Using a scratch disk with Edera

Using a scratch disk with Edera

Scratch disks are temporary, high-speed storage volumes used during workload execution. They’re designed for performance—not persistence.

By default, Edera zones use a memory-backed scratch disk (tmpfs) layered with overlayfs. This works for many workloads, but it doesn’t scale well for disk-heavy jobs. For example, a workload that needs 60 GB of disk would require over 120 GB of memory and a host with at least 125 GB of available RAM.

To solve this, Edera supports multiple scratch disk backends—including loopback images and block devices—that let you decouple disk from memory.

Warning

Scratch disks are not durable. All data is wiped when a zone restarts or shuts down. Do not store important data here.

Why use a scratch disk?

  • High disk demand with low memory: Some apps need lots of disk but little memory. A scratch disk avoids overprovisioning RAM.
  • Better performance: Block devices offer more durability and speed than memory-backed overlayfs.
  • Overlayfs workarounds: Some containers misbehave with overlayfs. You can bypass it with a bind mount.
  • Flexible zone sizing: Scratch disks let you tune memory and disk independently per zone.

TL;DR

  • tmpfs (default): Edera allocates tmpfs using half of the zone’s memory and uses overlayfs.
  • Temporary scratch disk: Use --create-scratch-disk with protect zone launch to create a loopback disk image. (CLI-only—Kubernetes support coming soon.)
  • Block device scratch disk: Attach a block device; zone mounts it and formats as ext4 on each launch.
  • Bind‑mount workload directories: Use --mount-scratch-disk to bypass overlayfs on specific paths.

Background

When you run workloads in an Edera zone, they require temporary storage (a scratch disk):

  • No scratch disk (default)
    Edera allocates tmpfs (half the zone’s memory) and layers it with overlayfs.

  • Created scratch disk
    Use --create-scratch-disk <size-in‑MB> to create a loopback file-backed volume. Overlayfs is layered on this disk.

  • Attach scratch disk
    Use --attach-scratch-disk <disk> Attach a physical or virtual block device and configure Edera to use it. The disk is formatted with ext4 and overlayfs is used.

See more below on how to claim a block device

Option 1: Temporary scratch disk

Use a loopback file-based disk image for scratch storage:

protect zone launch   --name temp-zone   --create-scratch-disk 2048 

This mounts a temporary disk for all workloads in the zone.

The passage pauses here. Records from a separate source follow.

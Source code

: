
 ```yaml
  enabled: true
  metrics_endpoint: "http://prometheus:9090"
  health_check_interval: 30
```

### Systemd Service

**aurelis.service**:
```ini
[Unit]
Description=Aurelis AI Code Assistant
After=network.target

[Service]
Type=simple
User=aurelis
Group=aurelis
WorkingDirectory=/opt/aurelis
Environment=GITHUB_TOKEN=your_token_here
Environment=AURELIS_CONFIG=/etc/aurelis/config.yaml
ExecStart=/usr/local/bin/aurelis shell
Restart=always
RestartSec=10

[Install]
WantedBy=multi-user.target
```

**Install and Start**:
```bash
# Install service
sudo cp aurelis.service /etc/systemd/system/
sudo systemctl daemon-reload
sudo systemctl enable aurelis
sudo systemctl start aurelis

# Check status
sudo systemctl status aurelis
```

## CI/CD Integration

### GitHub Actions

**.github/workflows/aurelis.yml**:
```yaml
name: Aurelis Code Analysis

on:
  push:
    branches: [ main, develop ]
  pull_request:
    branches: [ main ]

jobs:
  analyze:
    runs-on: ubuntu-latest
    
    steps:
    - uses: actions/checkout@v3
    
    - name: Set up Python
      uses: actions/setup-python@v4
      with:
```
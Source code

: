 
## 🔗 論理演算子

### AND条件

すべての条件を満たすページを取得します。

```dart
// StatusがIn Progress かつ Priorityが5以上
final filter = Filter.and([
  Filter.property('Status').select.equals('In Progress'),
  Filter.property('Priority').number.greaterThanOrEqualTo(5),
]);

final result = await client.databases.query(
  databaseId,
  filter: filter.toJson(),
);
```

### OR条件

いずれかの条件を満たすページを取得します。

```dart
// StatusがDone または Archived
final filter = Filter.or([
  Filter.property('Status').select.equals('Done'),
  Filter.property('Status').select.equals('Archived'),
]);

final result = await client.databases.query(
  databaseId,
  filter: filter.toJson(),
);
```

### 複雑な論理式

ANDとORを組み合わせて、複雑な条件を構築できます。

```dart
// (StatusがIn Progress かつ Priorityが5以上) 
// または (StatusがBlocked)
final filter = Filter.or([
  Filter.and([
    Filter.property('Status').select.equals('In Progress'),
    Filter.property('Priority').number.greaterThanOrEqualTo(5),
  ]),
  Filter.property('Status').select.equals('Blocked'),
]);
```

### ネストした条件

Overlayfs is layered on top.

Option 2: Block device scratch disk

Use a physical or virtual block device for better performance.

Step 1: Attach block device

Add a second volume (for example, /dev/sdb) to your host system and verify it’s visible:

lsblk

Step 2: Configure Edera daemon

Edit /var/lib/edera/protect/daemon.toml:

[block.devices]
[block.devices.disk0]
path = "/dev/sdb"

Then restart the daemon:

sudo systemctl restart protect-daemon

Step 3: Confirm device availability

protect device list

Make sure disk0 appears in the output.

Step 4: Launch a zone using the disk

protect zone launch   --name test-zone   --attach-scratch-disk disk0 

Important

The device is formatted with ext4 on each launch. All existing data will be erased.

Bind-mount inside workloads

To bypass overlayfs and directly mount a scratch disk path:

protect workload launch   --zone test-zone   --name my-workload   --mount-scratch-disk /data   my-image:v1.0

To confirm the bind mount:

df -Th /data

If the filesystem is not overlay, the bind mount is active.

Summary

Mode Backing Overlayfs Persistent Disk
No scratch disk tmpfs Yes No
Created scratch disk Loopback image Yes No
Block device disk Physical device Yes/No No (wiped each launch)

Coming soon

We’re working on Kubernetes-native support for scratch disks via pod annotations. This will let you use scratch disk features without relying on CLI tooling.